A blanket, scarf, mommy-and-me coloring book with colored pencils, a journal and pens (with breast cancer awareness on them no less), socks, hand sanitizer, mints, and what I thought was some bottled water. (It wasn't until they left that Ryan told me it was ginger ale.) I mean really--could a girl have any better friends?  

The bag that they brought was so incredibly thoughtful, I know they had to have been pacing the stores looking for the right things to give to a cancer patient.

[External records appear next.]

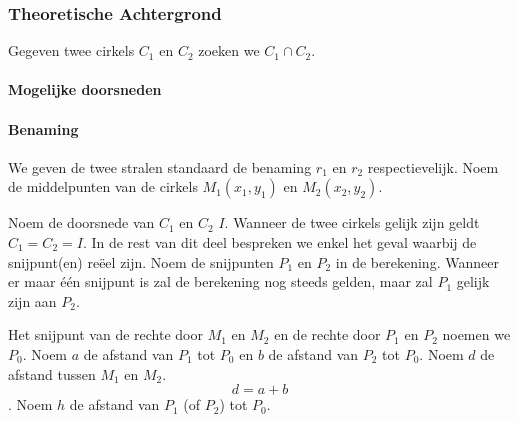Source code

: \subsubsection{Theoretische Achtergrond}
\begin{figure}[H]

\end{figure}

Gegeven twee cirkels $C_1$ en $C_2$ zoeken we $C_1 \cap C_2$.


\paragraph{Mogelijke doorsneden}

\paragraph{Benaming}
We geven de twee stralen standaard de benaming $r_1$ en $r_2$ respectievelijk.
Noem de middelpunten van de cirkels $M_1(x_1,y_1)$ en $M_2(x_2,y_2)$. 

Noem de doorsnede van $C_1$ en $C_2$ $I$. Wanneer de twee cirkels gelijk zijn geldt $C_1 = C_2 = I$.
In de rest van dit deel bespreken we enkel het geval waarbij de snijpunt(en) re\"eel zijn.
Noem de snijpunten $P_1$ en $P_2$ in de berekening.
Wanneer er maar \'e\'en snijpunt is zal de berekening nog steeds gelden, maar zal $P_1$ gelijk zijn aan $P_2$.

Het snijpunt van de rechte door $M_1$ en $M_2$ en de rechte door $P_1$ en $P_2$ noemen we $P_0$.
Noem $a$ de afstand van $P_1$ tot $P_0$ en $b$ de afstand van $P_2$ tot $P_0$.
Noem $d$ de afstand tussen $M_1$ en $M_2$.
\[
d = a + b
\]
.
Noem $h$ de afstand van $P_1$ (of $P_2$) tot $P_0$.

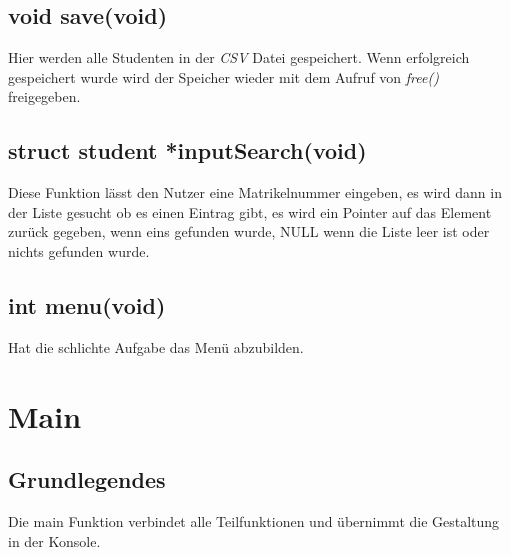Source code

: \documentclass[a4paper, 11pt, oneside]{book} %
\begin{document}
\section{void save(void)}
Hier werden alle Studenten in der \textit{CSV} Datei gespeichert. Wenn erfolgreich gespeichert wurde wird der Speicher wieder mit dem Aufruf von \textit{free()} freigegeben.

\section{struct student *inputSearch(void)}
Diese Funktion lässt den Nutzer eine Matrikelnummer eingeben, es wird dann in der Liste gesucht ob es einen Eintrag gibt, es wird ein Pointer auf das Element zurück gegeben, wenn eins gefunden wurde, NULL wenn die Liste leer ist oder nichts gefunden wurde.


\section{int menu(void)}
Hat die schlichte Aufgabe das Menü abzubilden.

\chapter{Main}
\section{Grundlegendes}
Die main Funktion verbindet alle Teilfunktionen und übernimmt die Gestaltung in der Konsole.
\end{document}
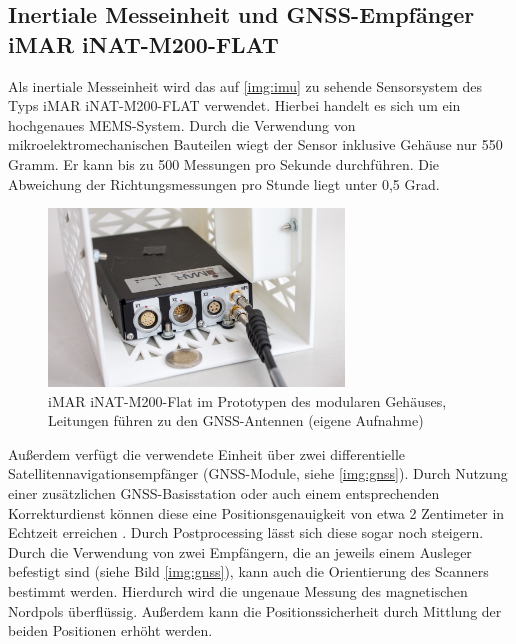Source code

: \documentclass[a4paper,12pt,bibliography=totoc, listof=totoc,titlepage,pointlessnumbers]{scrreprt}
\begin{document}
\subsection{Inertiale Messeinheit und GNSS-Empfänger iMAR iNAT-M200-FLAT}
\label{s:iMar}
Als inertiale Messeinheit wird das auf \autoref{img:imu} zu sehende Sensorsystem des Typs iMAR iNAT-M200-FLAT verwendet. Hierbei handelt es sich um ein hochgenaues MEMS-System. Durch die Verwendung von mikroelektromechanischen Bauteilen wiegt der Sensor inklusive Gehäuse nur 550 Gramm. Er kann bis zu 500 Messungen pro Sekunde durchführen. Die Abweichung der Richtungsmessungen pro Stunde liegt unter 0,5 Grad. \citep{imar}

\begin{figure}
 \centering
 \includegraphics[width=0.7\textwidth]{./img/imu.jpg}
 \caption{iMAR iNAT-M200-Flat im Prototypen des modularen Gehäuses, Leitungen führen zu den GNSS-Antennen (eigene Aufnahme)}
 \label{img:imu}
\end{figure}

Außerdem verfügt die verwendete Einheit über zwei differentielle Satellitennavigationsempfänger (GNSS-Module, siehe \autoref{img:gnss}). Durch Nutzung einer zusätzlichen GNSS-Basisstation oder auch einem entsprechenden Korrekturdienst können diese eine Positionsgenauigkeit von etwa 2 Zentimeter in Echtzeit erreichen \citep{imar}. Durch Postprocessing lässt sich diese sogar noch steigern. \citet{wilken}  Durch die Verwendung von zwei Empfängern, die an jeweils einem Ausleger befestigt sind (siehe Bild \autoref{img:gnss}), kann auch die Orientierung des Scanners bestimmt werden. Hierdurch wird die ungenaue Messung des magnetischen Nordpols überflüssig. Außerdem kann die Positionssicherheit durch Mittlung der beiden Positionen erhöht werden.
\end{document}
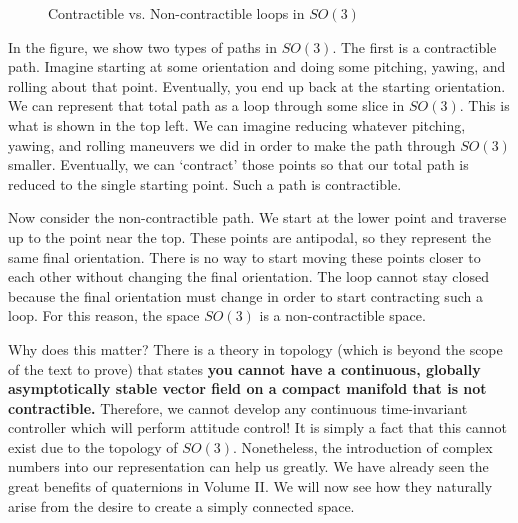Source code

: \begin{figure}[ht]

    \caption{Contractible vs. Non-contractible loops in $SO(3)$}
    \label{fig:so3 contractible}
\end{figure}
In the figure, we show two types of paths in $SO(3)$. The first is a contractible path. Imagine starting at some orientation and doing some pitching, yawing, and rolling about that point. Eventually, you end up back at the starting orientation. We can represent that total path as a loop through some slice in $SO(3)$. This is what is shown in the top left. We can imagine reducing whatever pitching, yawing, and rolling maneuvers we did in order to make the path through $SO(3)$ smaller. Eventually, we can `contract' those points so that our total path is reduced to the single starting point. Such a path is contractible.

Now consider the non-contractible path. We start at the lower point and traverse up to the point near the top. These points are antipodal, so they represent the same final orientation. There is no way to start moving these points closer to each other without changing the final orientation. The loop cannot stay closed because the final orientation must change in order to start contracting such a loop. For this reason, the space $SO(3)$ is a non-contractible space.

Why does this matter? There is a theory in topology (which is beyond the scope of the text to prove) that states \textbf{you cannot have a continuous, globally asymptotically stable vector field on a compact manifold that is not contractible.} Therefore, we cannot develop any continuous time-invariant controller which will perform attitude control! It is simply a fact that this cannot exist due to the topology of $SO(3)$. Nonetheless, the introduction of complex numbers into our representation can help us greatly. We have already seen the great benefits of quaternions in Volume II. We will now see how they naturally arise from the desire to create a simply connected space.

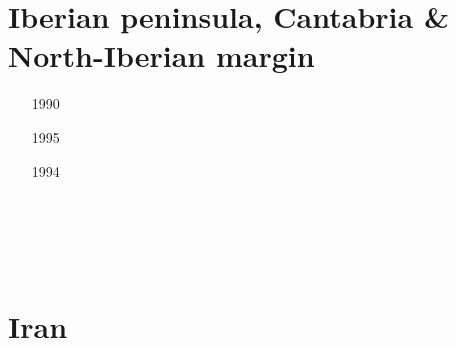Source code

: \section{Iberian peninsula, Cantabria \& North-Iberian margin}

\begin{small}
\begin{itemize}
\item[1990]
\item[1995]
\item[1994]
\item[\nineteenninetysix]
\item[\twothousandtwo]
\item[\twothousandfour]
 \\
\item[\twothousandeleven]
\item[\twothousandfifteen]
 \\
 \\
\item[\twothousandtwentyone]
\item[\twothousandtwentythree]
\end{itemize}
\end{small}

\section{Iran}

\begin{small}
\begin{itemize}
\item[\twothousandthree] 
\item[\twothousandsix] 
\item[\twothousandten] 
\item[\twothousandeleven] 
\item[\twothousandthirteen] 
\item[\twothousandfourteen] 
\item[\twothousandsixteen] 
\item[\twothousandeighteen] 
\item[\twothousandtwenty] 
\item[\twothousandtwentythree] 
\end{itemize}
\end{small} 

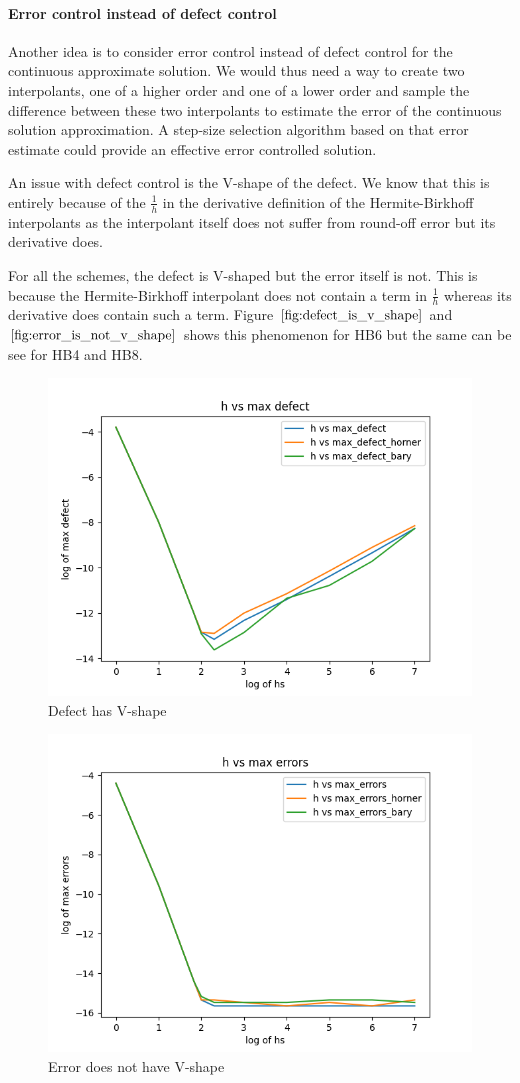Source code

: \documentclass{report}
\begin{document}
\paragraph{Error control instead of defect control}
Another idea is to consider error control instead of defect control for the continuous approximate solution. We would thus need a way to create two interpolants, one of a higher order and one of a lower order and sample the difference between these two interpolants to estimate the error of the continuous solution approximation. A step-size selection algorithm based on that error estimate could provide an effective error controlled solution.

An issue with defect control is the V-shape of the defect. We know that this is entirely because of the $\frac{1}{h}$ in the derivative definition of the Hermite-Birkhoff interpolants as the interpolant itself does not suffer from round-off error but its derivative does.

For all the schemes, the defect is V-shaped but the error itself is not. This is because the Hermite-Birkhoff interpolant does not contain a term in $\frac{1}{h}$ whereas its derivative does contain such a term. Figure $\ref{fig:defect_is_v_shape}$ and $\ref{fig:error_is_not_v_shape}$ shows this phenomenon for HB6 but the same can be see for HB4 and HB8. 

\begin{figure}[H]
\centering
\includegraphics[width=0.7\linewidth]{./figures/further_work_defect_is_v_shape_hb6}
\caption{Defect has V-shape}
\label{fig:defect_is_v_shape}
\end{figure}

\begin{figure}[H]
\centering
\includegraphics[width=0.7\linewidth]{./figures/further_work_error_is_not_v_shape_hb6}
\caption{Error does not have V-shape}
\label{fig:error_is_not_v_shape}
\end{figure}
\end{document}
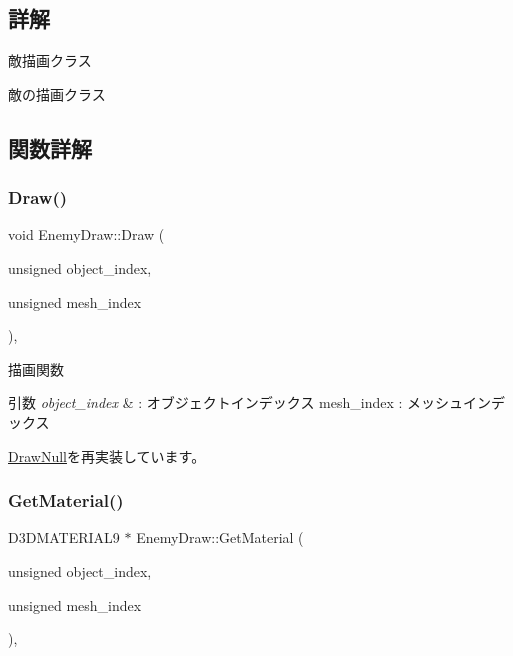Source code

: \subsection{詳解}
敵描画クラス 

敵の描画クラス 

\subsection{関数詳解}
\mbox{\label{class_enemy_draw_a20a23c1c5fd5e510d15e8ca27aabd821}} 
\subsubsection{\texorpdfstring{Draw()}{Draw()}}
{\footnotesize\ttfamily void Enemy\+Draw\+::\+Draw (\begin{DoxyParamCaption}\item[{unsigned}]{object\+\_\+index,  }\item[{unsigned}]{mesh\+\_\+index }\end{DoxyParamCaption})\hspace{0.3cm}{\ttfamily [override]}, {\ttfamily [virtual]}}



描画関数 


\begin{DoxyParams}{引数}
{\em object\+\_\+index} & \+: オブジェクトインデックス mesh\+\_\+index \+: メッシュインデックス \\
\hline
\end{DoxyParams}


\mbox{\hyperlink{class_draw_null_afe50f6fd820b18d673f70f048743f339}{Draw\+Null}}を再実装しています。

\mbox{\label{class_enemy_draw_a12f00116f7fa97e07317a949d5c27bb4}} 
\subsubsection{\texorpdfstring{Get\+Material()}{GetMaterial()}}
{\footnotesize\ttfamily D3\+D\+M\+A\+T\+E\+R\+I\+A\+L9 $\ast$ Enemy\+Draw\+::\+Get\+Material (\begin{DoxyParamCaption}\item[{unsigned}]{object\+\_\+index,  }\item[{unsigned}]{mesh\+\_\+index }\end{DoxyParamCaption})\hspace{0.3cm}{\ttfamily [override]}, {\ttfamily [virtual]}}



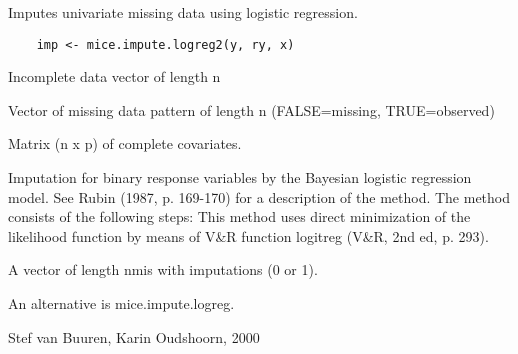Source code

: \begin{Description}\relax
Imputes univariate missing data using logistic regression.
\end{Description}
\begin{Usage}
\begin{verbatim}
    imp <- mice.impute.logreg2(y, ry, x)
\end{verbatim}
\end{Usage}
\begin{Arguments}
\begin{ldescription}
\item[\code{y}] Incomplete data vector of length n
\item[\code{ry}] Vector of missing data pattern of length n (FALSE=missing,
TRUE=observed)
\item[\code{x}] Matrix (n x p) of complete covariates.

\end{ldescription}
\end{Arguments}
\begin{Details}\relax
Imputation for binary response variables by the Bayesian 
logistic regression model. See Rubin (1987, p. 169-170) for
a description of the method.
The method consists of the following steps:
This method uses direct minimization of the likelihood function
by means of V\&R function logitreg (V\&R, 2nd ed, p. 293).
\end{Details}
\begin{Value}
\begin{ldescription}
\item[\code{imp}] A vector of length nmis with imputations (0 or 1).
\end{ldescription}
\end{Value}
\begin{Note}\relax
An alternative is mice.impute.logreg.
\end{Note}
\begin{Author}\relax
Stef van Buuren, Karin Oudshoorn, 2000
\end{Author}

Oh my gosh. I just wrote that. I'm a cancer patient.


Haylee said...

McKenzie!! I had a random thought to look at your blog today, only to find all of these updates! I am so sorry for your new news, but also thankful for all your tender mercies along the way! I know the future will hold many difficult challenges, but I have no doubt that you were given this challenge to bless the lives of others. Just in your few posts, you show so much strength and faith! I know that strength and faith will bless the many lives that will follow you on this journey! Sending you thoughts, prayers, and love! You've got this!

Shelly said...

McKenzie, I am so sorry to hear about the cancer. You and your family will be in our prayers.

Shannon Beck said...

My first impression in reading this series of posts was that I admire how close to the spirit you are. How amazing that you had those impressions and acted on them...I honestly don't know if I would have done the same. You are such a strong woman, and I have no doubt at all that you can beat this.